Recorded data
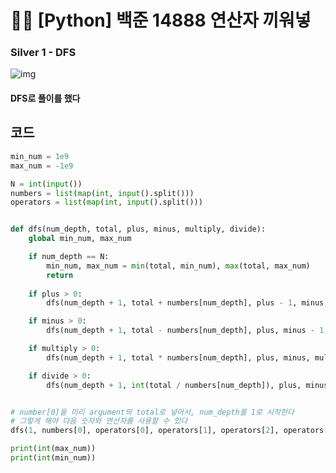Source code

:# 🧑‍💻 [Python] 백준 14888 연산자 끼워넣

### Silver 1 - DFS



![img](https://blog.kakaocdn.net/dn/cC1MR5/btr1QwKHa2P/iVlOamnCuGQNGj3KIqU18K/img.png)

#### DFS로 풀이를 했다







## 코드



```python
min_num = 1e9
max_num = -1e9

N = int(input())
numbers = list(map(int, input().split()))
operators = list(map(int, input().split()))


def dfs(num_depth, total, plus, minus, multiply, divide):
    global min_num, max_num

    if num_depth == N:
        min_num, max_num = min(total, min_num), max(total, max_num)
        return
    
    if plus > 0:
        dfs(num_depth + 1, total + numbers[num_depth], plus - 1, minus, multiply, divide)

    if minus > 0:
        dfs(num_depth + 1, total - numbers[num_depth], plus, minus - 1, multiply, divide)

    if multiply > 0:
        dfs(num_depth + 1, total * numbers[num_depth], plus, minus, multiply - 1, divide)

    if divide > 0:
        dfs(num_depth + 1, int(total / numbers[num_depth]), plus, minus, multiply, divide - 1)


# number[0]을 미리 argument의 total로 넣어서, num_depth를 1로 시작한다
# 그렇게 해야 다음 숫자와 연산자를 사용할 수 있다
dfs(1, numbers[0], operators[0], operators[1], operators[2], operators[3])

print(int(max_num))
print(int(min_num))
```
--
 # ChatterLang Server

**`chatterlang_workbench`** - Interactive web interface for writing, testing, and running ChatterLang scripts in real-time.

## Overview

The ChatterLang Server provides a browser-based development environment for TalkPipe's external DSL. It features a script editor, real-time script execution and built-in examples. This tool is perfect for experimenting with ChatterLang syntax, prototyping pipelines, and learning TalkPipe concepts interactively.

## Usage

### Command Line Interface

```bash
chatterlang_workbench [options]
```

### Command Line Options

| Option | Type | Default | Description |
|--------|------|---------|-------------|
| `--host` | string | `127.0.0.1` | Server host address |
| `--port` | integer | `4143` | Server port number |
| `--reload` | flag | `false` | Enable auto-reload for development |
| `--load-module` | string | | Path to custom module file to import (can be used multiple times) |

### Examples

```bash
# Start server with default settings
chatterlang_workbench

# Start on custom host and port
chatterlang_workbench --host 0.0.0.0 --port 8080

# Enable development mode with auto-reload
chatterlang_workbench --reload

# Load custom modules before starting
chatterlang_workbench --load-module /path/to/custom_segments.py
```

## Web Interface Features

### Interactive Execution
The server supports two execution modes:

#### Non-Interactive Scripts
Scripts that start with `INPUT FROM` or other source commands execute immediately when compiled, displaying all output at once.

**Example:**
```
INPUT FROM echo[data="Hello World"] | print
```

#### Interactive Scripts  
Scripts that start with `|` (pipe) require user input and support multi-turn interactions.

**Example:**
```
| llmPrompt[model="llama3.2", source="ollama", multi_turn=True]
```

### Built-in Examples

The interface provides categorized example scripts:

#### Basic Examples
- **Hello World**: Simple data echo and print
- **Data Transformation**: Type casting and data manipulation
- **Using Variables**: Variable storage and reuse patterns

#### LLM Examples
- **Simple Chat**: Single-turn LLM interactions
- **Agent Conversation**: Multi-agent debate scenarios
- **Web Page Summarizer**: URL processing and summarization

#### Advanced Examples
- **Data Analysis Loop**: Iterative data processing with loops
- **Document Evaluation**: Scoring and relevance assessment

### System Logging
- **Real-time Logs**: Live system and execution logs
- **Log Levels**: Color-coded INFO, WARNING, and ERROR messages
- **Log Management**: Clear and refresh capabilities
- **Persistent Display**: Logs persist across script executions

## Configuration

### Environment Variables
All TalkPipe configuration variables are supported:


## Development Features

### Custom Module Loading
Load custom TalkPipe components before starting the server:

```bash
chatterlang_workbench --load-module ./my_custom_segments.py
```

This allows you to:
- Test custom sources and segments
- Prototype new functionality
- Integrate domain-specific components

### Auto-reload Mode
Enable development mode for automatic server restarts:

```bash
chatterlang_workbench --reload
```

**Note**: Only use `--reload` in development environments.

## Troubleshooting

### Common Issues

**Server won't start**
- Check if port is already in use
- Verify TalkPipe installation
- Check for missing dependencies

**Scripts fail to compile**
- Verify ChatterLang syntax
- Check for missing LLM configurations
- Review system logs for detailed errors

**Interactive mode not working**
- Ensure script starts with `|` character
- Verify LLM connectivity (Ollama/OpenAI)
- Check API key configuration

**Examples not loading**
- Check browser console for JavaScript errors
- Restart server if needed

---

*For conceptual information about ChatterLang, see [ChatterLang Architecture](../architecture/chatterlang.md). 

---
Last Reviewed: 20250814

• [What the task requires]: Which lines run from the one holding "support multi-turn interactions." through the one holding "#### Advanced Examples" in the records above? Repeat them exactly, both included, and nothing more.

• [Your response]:
Scripts that start with `|` (pipe) require user input and support multi-turn interactions.

**Example:**
```
| llmPrompt[model="llama3.2", source="ollama", multi_turn=True]
```

### Built-in Examples

The interface provides categorized example scripts:

#### Basic Examples
- **Hello World**: Simple data echo and print
- **Data Transformation**: Type casting and data manipulation
- **Using Variables**: Variable storage and reuse patterns

#### LLM Examples
- **Simple Chat**: Single-turn LLM interactions
- **Agent Conversation**: Multi-agent debate scenarios
- **Web Page Summarizer**: URL processing and summarization

#### Advanced Examples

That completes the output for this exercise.